======== INPUT RECORDS
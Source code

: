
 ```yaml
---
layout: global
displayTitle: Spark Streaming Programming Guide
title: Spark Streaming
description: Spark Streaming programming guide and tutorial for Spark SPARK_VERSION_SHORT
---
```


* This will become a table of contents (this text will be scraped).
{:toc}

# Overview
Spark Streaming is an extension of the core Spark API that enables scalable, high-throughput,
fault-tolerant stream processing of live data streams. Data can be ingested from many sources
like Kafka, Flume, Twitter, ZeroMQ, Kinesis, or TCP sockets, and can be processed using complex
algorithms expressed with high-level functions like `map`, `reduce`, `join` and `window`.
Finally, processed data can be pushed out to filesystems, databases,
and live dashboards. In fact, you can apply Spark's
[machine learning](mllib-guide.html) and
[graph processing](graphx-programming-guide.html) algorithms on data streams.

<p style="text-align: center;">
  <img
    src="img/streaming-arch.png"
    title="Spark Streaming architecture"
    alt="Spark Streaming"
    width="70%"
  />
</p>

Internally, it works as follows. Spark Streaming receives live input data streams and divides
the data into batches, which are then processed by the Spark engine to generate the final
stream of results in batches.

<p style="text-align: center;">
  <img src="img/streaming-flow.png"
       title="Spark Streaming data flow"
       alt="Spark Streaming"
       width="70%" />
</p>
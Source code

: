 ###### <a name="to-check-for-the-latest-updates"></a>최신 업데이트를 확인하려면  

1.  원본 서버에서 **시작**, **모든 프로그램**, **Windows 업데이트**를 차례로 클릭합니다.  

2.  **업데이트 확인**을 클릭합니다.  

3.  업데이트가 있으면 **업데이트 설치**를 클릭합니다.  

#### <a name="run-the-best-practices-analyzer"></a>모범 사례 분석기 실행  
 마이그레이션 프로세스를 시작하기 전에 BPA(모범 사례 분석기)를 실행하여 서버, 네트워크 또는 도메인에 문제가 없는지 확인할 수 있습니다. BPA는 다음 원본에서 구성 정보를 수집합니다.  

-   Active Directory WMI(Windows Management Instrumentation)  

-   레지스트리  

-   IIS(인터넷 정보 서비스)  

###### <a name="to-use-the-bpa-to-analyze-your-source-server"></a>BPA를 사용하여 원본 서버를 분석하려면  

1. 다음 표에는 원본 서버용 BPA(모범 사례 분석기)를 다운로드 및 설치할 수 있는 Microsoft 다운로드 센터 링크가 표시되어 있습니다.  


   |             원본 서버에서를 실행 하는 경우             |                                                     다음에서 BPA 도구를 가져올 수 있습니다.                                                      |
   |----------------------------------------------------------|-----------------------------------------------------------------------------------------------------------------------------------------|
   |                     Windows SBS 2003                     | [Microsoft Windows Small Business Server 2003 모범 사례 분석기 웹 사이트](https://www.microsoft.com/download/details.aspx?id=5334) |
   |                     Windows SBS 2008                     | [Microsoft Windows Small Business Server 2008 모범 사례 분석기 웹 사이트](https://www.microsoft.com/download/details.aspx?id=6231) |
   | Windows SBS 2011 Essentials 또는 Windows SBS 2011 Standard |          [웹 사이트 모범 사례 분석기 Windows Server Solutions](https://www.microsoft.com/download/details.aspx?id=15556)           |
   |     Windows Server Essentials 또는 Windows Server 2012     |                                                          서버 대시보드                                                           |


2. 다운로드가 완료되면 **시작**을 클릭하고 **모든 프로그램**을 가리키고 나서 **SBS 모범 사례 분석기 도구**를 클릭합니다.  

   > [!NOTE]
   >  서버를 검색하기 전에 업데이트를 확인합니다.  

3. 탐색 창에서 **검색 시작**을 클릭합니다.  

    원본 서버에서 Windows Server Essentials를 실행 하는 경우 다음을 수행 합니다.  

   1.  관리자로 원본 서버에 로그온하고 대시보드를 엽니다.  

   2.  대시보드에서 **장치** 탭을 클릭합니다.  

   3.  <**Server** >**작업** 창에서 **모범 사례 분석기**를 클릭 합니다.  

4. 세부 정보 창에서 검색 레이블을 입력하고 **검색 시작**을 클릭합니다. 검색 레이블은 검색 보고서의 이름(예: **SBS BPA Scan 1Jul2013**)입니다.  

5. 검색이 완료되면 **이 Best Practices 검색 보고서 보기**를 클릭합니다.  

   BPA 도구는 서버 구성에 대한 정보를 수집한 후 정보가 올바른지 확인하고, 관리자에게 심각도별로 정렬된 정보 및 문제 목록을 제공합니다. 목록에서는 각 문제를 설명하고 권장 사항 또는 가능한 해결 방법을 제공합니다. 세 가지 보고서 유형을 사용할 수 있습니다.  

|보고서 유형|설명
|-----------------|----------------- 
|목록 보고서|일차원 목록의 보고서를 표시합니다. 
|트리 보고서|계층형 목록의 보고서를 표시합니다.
================
### TASK GOAL
Set down each line exactly as it appears, starting at the top of the data and ending at the line containing "원본 서버에서를 실행", and include no other lines.

### EXERCISE RESPONSE
Source code

:
 ```yaml
---
layout: global
displayTitle: Spark Streaming Programming Guide
title: Spark Streaming
description: Spark Streaming programming guide and tutorial for Spark SPARK_VERSION_SHORT
---
```


* This will become a table of contents (this text will be scraped).
{:toc}

# Overview
Spark Streaming is an extension of the core Spark API that enables scalable, high-throughput,
fault-tolerant stream processing of live data streams. Data can be ingested from many sources
like Kafka, Flume, Twitter, ZeroMQ, Kinesis, or TCP sockets, and can be processed using complex
algorithms expressed with high-level functions like `map`, `reduce`, `join` and `window`.
Finally, processed data can be pushed out to filesystems, databases,
and live dashboards. In fact, you can apply Spark's
[machine learning](mllib-guide.html) and
[graph processing](graphx-programming-guide.html) algorithms on data streams.

<p style="text-align: center;">
  <img
    src="img/streaming-arch.png"
    title="Spark Streaming architecture"
    alt="Spark Streaming"
    width="70%"
  />
</p>

Internally, it works as follows. Spark Streaming receives live input data streams and divides
the data into batches, which are then processed by the Spark engine to generate the final
stream of results in batches.

<p style="text-align: center;">
  <img src="img/streaming-flow.png"
       title="Spark Streaming data flow"
       alt="Spark Streaming"
       width="70%" />
</p>
Source code

: ###### <a name="to-check-for-the-latest-updates"></a>최신 업데이트를 확인하려면  

1.  원본 서버에서 **시작**, **모든 프로그램**, **Windows 업데이트**를 차례로 클릭합니다.  

2.  **업데이트 확인**을 클릭합니다.  

3.  업데이트가 있으면 **업데이트 설치**를 클릭합니다.  

#### <a name="run-the-best-practices-analyzer"></a>모범 사례 분석기 실행  
 마이그레이션 프로세스를 시작하기 전에 BPA(모범 사례 분석기)를 실행하여 서버, 네트워크 또는 도메인에 문제가 없는지 확인할 수 있습니다. BPA는 다음 원본에서 구성 정보를 수집합니다.  

-   Active Directory WMI(Windows Management Instrumentation)  

-   레지스트리  

-   IIS(인터넷 정보 서비스)  

###### <a name="to-use-the-bpa-to-analyze-your-source-server"></a>BPA를 사용하여 원본 서버를 분석하려면  

1. 다음 표에는 원본 서버용 BPA(모범 사례 분석기)를 다운로드 및 설치할 수 있는 Microsoft 다운로드 센터 링크가 표시되어 있습니다.  


   |             원본 서버에서를 실행 하는 경우             |                                                     다음에서 BPA 도구를 가져올 수 있습니다.                                                      |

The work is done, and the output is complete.